I want to make a key disclaimer, though: I’ve been orbiting this novel for almost a decade now; there’s no need to respond to it in the same vein. In other words, I’m being honest by bringing in a range of outside thoughts that this novel triggers—but other folks in this blog will be equally honest (and likely more entertaining) if their responses come from their own relationship to the text as first-timer readers (I don’t think Eliot would have liked the term “newbies).
So: it’s fascinating to me that that a novel called “Middlemarch: A Study of Provincial Life” (http://en.wikipedia.org/wiki/File:Middlemarch.jpg; for some reason the Norton edition omits that crucial subtitle) would begin not inside the world of Middlemarch itself (“Miss Brooke had that kind of beauty which seems to be thrown into belief by poor dress” is a very respectable country-house beginning) but off in Spain, with St.
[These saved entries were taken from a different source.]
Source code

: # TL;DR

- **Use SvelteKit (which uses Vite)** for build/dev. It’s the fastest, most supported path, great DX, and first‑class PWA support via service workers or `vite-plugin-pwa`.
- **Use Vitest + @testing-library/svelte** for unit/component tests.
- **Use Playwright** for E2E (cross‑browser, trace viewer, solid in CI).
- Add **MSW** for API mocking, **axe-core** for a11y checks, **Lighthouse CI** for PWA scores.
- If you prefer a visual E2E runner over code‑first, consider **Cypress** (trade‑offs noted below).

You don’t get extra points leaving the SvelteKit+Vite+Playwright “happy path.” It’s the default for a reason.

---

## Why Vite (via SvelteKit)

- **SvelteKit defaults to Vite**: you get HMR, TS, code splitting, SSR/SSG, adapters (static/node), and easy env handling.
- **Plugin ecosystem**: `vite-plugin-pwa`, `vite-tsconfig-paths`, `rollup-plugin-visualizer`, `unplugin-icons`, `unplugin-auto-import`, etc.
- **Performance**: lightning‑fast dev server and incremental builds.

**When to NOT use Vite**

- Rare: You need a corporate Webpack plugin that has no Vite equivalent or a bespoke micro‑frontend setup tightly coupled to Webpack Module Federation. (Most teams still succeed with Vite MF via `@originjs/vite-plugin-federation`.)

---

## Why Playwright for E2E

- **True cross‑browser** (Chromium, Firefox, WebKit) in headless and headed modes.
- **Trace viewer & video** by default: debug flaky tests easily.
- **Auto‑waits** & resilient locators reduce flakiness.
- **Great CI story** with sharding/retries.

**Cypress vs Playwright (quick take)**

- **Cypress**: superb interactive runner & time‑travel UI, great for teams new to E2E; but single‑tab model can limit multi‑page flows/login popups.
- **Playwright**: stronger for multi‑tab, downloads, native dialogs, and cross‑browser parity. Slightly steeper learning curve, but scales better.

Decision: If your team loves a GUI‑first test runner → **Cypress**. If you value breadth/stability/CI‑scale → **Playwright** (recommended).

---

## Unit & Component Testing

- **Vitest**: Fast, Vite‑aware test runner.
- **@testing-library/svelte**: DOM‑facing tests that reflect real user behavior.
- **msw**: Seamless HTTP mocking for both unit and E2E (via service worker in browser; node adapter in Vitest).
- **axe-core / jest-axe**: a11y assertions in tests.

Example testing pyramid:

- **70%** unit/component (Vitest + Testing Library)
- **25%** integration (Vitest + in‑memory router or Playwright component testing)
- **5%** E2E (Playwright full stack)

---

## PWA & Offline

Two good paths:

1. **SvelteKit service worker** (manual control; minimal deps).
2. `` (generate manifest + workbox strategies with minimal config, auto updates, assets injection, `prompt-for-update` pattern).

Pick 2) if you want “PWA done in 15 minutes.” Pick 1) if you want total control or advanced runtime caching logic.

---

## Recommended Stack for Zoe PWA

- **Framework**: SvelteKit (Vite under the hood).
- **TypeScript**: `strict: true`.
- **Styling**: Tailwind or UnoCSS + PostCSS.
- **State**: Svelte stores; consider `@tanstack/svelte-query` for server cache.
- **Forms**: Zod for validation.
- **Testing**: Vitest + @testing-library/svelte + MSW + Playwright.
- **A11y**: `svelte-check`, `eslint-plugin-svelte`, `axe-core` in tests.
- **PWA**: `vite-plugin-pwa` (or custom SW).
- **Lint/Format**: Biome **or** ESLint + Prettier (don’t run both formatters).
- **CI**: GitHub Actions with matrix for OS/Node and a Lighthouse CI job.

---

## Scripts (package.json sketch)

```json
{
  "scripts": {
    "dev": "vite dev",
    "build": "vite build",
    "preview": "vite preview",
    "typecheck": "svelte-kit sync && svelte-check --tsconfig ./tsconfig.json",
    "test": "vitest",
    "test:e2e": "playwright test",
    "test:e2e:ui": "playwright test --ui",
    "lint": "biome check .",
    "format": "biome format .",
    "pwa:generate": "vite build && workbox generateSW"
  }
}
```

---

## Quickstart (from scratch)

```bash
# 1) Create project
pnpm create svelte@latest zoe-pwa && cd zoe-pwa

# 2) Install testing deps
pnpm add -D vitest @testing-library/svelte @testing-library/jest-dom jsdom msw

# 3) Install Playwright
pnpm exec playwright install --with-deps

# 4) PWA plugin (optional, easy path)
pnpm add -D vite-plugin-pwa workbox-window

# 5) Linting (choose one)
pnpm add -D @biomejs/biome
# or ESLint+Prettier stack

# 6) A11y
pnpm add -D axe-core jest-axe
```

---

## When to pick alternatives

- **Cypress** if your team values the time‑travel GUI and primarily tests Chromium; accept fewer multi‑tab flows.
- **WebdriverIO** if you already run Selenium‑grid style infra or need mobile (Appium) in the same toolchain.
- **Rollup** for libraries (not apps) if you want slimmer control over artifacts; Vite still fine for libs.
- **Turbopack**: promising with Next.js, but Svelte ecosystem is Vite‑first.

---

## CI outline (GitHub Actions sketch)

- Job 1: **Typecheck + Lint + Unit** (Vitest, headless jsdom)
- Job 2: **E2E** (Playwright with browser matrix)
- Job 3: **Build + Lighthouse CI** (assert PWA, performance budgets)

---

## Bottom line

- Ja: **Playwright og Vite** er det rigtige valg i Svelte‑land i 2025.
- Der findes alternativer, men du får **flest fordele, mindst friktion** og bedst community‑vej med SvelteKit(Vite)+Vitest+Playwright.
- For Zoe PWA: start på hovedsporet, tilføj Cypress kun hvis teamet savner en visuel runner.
Theresa of Avila (http://en.wikipedia.org/wiki/Teresa_of_Ávila). The opening sentence is flat-out demanding:
Who that cares much to know the history of man, and how the mysterious mixture behaves under the varying experiments of Time, has not dwelt, at least briefly, on the life of Saint Theresa, has not smiled with some gentleness at the thought of the little girl walking forth one morning hand-in-hand with her still smaller brother, to go and seek martyrdom in the country of the Moors?
It almost dares the reader to say, “uh, not me…” I read it as serving notice from the beginning that even though you want to throw yourself into the romantic story you see unfolding (within three chapters the beautiful heroine is engaged) you are also going to be asked to think, well, deep thoughts about Spain, the Crusades, and medieval passions. (interestingly in the American first edition, published in Harper's magazine, which we have here in the Brandeis archives--ask Sarah Shoemaker, sshoemak@brandeis.edu and she'll pull it out--the Prelude is omitted, which gives awhole different feel to the novel, I believe.)
The reader also realizes early on that the novel demands some thinking about women’s work in the world: because the passage makes clear that like or hate her, Theresa was able to do solid work in the world: “she found her epos in the reform of a religious order.” By contrast—and here the real story of the novel starts to sneak in—there are later Theresas who had no such luck:
Many Theresas have been born who found for themselves no epic life wherein there was a constant unfolding of far-resonant action; perhaps only a life of mistakes, the offspring of a certain spiritual grandeur ill-matched with the meanness of opportunity; perhaps a tragic failure which found no sacred poet and sank unwept into oblivion. With dim lights and tangled circumstance they tried to shape their thought and deed in noble agreement; but after all, to common eyes their struggles seemed mere inconsistency and formlessness; for these later-born Theresas were helped by no coherent social faith and order which could perform the function of knowledge for the ardently willing soul.
In other words, there is in modern life a misfit, in which many are at once like and unlike Theresa; so the story we are about to hear concerns not only struggling to do one’s work, but also perhaps struggling even to find a mechanism and a framework within which that work can get done (and you can bet that the traditional domestic role for a middle-class woman of the mid 19th century is not it…)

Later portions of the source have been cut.